• Required work:
From the data, copy out every line in which the word "Then" appears.

Task inputs: Begin

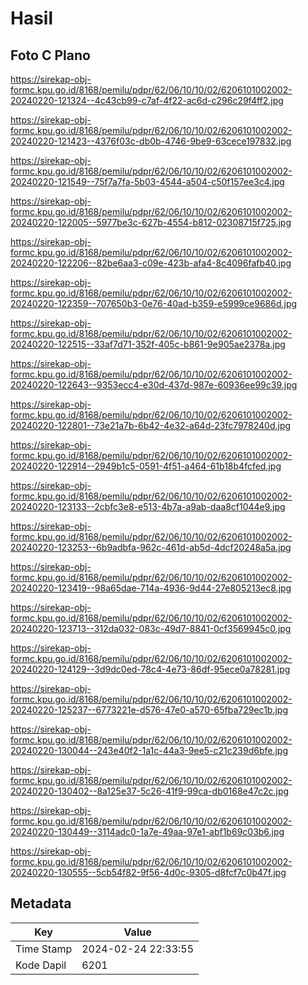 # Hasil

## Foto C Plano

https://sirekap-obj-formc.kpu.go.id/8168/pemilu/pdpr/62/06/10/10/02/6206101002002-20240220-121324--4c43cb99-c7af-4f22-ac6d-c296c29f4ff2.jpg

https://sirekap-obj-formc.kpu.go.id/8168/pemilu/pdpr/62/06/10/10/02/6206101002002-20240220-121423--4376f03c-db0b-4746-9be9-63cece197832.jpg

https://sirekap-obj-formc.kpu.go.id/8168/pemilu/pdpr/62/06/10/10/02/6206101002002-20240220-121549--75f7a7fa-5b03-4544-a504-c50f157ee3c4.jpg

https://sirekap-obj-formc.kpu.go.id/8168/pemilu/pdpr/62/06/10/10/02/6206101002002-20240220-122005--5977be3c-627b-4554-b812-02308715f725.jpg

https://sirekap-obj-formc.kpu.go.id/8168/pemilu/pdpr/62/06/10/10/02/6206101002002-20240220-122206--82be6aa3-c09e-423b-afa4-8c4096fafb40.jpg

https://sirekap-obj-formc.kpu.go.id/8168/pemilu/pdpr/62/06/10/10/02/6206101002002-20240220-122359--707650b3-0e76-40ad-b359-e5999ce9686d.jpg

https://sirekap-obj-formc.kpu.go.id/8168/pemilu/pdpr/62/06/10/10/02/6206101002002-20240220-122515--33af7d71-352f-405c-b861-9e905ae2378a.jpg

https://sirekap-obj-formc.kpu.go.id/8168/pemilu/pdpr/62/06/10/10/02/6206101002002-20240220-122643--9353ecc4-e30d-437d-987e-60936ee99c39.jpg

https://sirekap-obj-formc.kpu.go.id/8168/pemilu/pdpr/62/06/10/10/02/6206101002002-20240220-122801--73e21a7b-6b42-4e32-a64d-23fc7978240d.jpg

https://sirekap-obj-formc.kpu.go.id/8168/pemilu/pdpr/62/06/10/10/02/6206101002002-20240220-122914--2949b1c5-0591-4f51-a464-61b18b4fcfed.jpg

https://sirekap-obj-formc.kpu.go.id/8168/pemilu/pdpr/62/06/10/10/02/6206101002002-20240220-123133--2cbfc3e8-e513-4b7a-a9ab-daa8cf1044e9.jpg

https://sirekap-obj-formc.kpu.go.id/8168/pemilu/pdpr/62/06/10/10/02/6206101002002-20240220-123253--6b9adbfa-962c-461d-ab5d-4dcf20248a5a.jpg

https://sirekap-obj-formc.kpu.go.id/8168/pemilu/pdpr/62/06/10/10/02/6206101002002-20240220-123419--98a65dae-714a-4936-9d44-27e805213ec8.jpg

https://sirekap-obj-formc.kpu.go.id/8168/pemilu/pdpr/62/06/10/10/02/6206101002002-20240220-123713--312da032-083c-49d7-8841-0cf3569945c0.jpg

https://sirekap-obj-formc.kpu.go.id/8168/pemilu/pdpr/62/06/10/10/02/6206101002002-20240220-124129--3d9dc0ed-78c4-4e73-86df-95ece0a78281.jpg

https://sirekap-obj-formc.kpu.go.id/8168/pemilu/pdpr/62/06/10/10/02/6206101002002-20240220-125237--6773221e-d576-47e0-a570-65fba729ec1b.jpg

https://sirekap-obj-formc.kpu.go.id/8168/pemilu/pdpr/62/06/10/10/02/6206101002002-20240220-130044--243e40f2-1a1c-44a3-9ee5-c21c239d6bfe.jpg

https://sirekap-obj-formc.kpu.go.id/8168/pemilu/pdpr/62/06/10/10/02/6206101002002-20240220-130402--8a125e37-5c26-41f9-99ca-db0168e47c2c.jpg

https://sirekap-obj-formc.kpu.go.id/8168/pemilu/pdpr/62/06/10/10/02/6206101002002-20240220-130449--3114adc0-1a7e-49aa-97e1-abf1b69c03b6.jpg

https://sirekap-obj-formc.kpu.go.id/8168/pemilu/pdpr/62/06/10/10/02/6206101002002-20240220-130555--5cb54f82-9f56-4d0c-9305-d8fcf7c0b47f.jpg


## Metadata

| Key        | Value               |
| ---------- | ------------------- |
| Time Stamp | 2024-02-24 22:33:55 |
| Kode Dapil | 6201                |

Task inputs: End
Task inputs: Begin

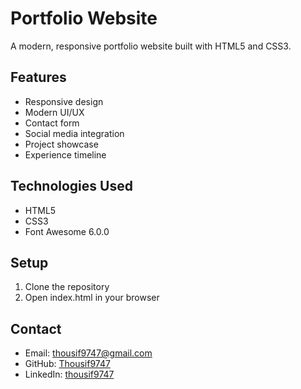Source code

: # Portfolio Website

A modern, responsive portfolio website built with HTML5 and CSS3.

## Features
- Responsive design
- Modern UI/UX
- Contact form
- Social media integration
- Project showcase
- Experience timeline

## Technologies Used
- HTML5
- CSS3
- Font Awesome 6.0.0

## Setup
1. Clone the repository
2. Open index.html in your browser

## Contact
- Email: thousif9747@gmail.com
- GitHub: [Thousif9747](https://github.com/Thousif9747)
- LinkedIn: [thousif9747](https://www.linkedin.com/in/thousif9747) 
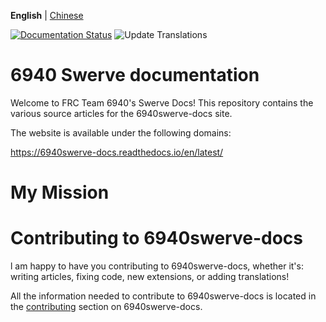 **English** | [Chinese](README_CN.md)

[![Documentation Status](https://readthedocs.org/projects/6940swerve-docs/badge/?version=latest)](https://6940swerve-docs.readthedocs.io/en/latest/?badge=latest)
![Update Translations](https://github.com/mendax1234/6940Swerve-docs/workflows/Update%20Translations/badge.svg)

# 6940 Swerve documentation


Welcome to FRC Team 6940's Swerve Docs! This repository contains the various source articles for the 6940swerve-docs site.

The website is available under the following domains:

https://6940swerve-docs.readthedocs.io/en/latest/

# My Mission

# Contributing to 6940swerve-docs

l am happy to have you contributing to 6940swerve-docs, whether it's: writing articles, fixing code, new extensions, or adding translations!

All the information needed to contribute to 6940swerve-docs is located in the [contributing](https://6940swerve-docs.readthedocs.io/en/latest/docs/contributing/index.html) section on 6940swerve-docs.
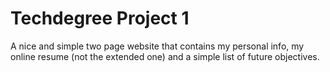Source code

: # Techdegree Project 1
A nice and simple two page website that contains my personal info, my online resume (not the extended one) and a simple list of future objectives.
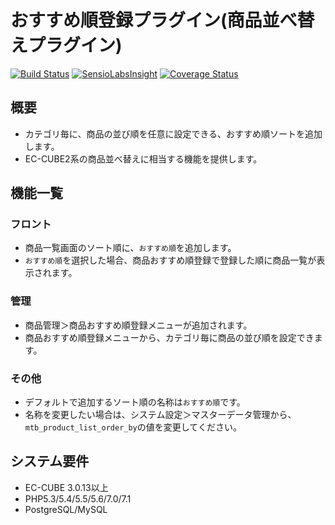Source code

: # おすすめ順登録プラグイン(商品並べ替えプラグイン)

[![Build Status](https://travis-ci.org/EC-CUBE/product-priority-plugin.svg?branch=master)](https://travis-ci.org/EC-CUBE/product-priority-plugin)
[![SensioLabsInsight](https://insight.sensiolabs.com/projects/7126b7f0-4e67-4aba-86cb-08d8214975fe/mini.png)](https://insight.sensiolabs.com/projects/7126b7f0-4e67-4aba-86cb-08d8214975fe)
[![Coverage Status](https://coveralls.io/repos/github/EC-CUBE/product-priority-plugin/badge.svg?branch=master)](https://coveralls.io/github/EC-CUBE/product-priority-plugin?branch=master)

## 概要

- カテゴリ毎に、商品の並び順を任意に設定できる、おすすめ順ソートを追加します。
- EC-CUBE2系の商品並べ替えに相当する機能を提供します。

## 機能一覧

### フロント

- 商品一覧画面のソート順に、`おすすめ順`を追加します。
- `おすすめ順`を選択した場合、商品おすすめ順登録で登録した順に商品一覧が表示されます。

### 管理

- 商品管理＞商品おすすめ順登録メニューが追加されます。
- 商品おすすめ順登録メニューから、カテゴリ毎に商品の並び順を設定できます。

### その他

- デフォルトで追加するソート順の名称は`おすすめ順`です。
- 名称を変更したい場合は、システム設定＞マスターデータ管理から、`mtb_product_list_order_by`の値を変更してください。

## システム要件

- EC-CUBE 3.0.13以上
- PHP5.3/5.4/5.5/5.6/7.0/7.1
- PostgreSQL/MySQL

Task inputs: End
Task inputs: Begin

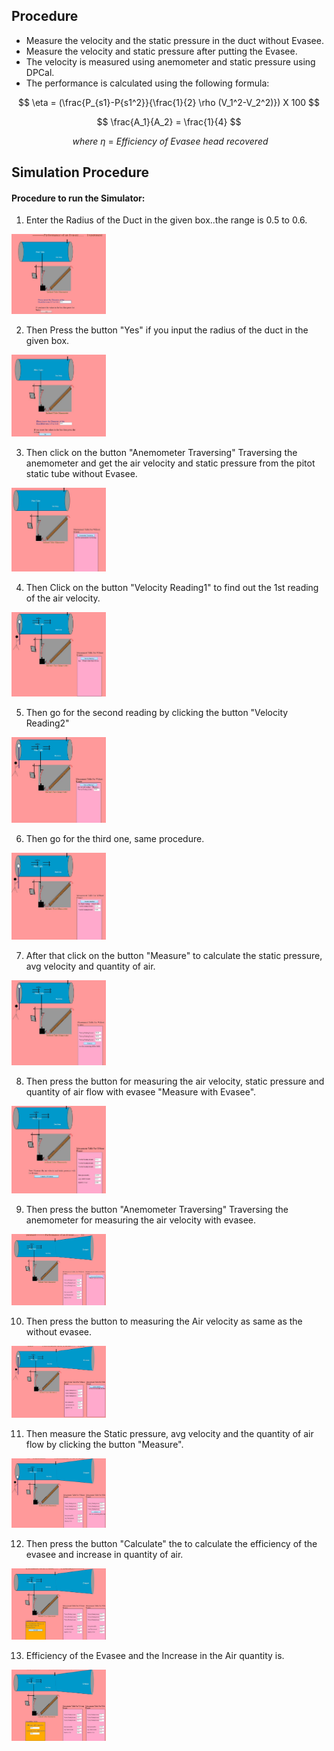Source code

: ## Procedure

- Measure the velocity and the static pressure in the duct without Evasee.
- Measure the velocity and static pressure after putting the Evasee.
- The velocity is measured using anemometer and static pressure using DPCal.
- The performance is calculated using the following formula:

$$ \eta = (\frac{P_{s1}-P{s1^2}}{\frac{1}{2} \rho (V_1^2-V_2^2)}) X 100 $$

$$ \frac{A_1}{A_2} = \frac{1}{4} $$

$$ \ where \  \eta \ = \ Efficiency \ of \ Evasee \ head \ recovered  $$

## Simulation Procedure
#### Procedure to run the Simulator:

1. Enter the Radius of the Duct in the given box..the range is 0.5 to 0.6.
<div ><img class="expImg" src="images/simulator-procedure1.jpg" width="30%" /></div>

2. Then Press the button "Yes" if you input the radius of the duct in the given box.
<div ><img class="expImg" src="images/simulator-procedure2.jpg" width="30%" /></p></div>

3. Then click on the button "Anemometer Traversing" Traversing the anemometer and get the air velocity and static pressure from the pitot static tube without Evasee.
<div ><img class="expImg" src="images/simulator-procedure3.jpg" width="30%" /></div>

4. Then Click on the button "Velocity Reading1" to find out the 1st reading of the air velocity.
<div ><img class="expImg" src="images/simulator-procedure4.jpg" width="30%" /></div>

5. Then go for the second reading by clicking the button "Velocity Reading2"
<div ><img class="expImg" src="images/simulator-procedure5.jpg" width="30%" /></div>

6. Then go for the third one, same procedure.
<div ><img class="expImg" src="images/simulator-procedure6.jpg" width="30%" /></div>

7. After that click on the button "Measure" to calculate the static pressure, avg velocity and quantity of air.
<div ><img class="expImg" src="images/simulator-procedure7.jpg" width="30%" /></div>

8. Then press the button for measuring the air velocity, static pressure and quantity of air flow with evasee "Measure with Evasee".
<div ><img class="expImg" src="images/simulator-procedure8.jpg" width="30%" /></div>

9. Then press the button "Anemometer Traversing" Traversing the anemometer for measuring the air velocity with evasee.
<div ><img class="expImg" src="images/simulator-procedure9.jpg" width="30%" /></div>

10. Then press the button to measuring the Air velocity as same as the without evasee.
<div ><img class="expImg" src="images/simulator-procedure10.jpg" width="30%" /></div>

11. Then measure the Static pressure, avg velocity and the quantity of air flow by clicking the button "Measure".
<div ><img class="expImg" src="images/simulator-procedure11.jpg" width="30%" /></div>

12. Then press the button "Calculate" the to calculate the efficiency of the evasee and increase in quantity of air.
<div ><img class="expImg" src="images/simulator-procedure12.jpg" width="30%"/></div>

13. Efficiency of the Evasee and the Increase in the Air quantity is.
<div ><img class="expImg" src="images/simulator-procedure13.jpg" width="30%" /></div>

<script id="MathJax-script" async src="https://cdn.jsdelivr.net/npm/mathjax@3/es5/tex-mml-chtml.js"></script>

Task inputs: End

• Response area:
2. Then Press the button "Yes" if you input the radius of the duct in the given box.
3. Then click on the button "Anemometer Traversing" Traversing the anemometer and get the air velocity and static pressure from the pitot static tube without Evasee.
4. Then Click on the button "Velocity Reading1" to find out the 1st reading of the air velocity.
5. Then go for the second reading by clicking the button "Velocity Reading2"
6. Then go for the third one, same procedure.
8. Then press the button for measuring the air velocity, static pressure and quantity of air flow with evasee "Measure with Evasee".
9. Then press the button "Anemometer Traversing" Traversing the anemometer for measuring the air velocity with evasee.
10. Then press the button to measuring the Air velocity as same as the without evasee.
11. Then measure the Static pressure, avg velocity and the quantity of air flow by clicking the button "Measure".
12. Then press the button "Calculate" the to calculate the efficiency of the evasee and increase in quantity of air.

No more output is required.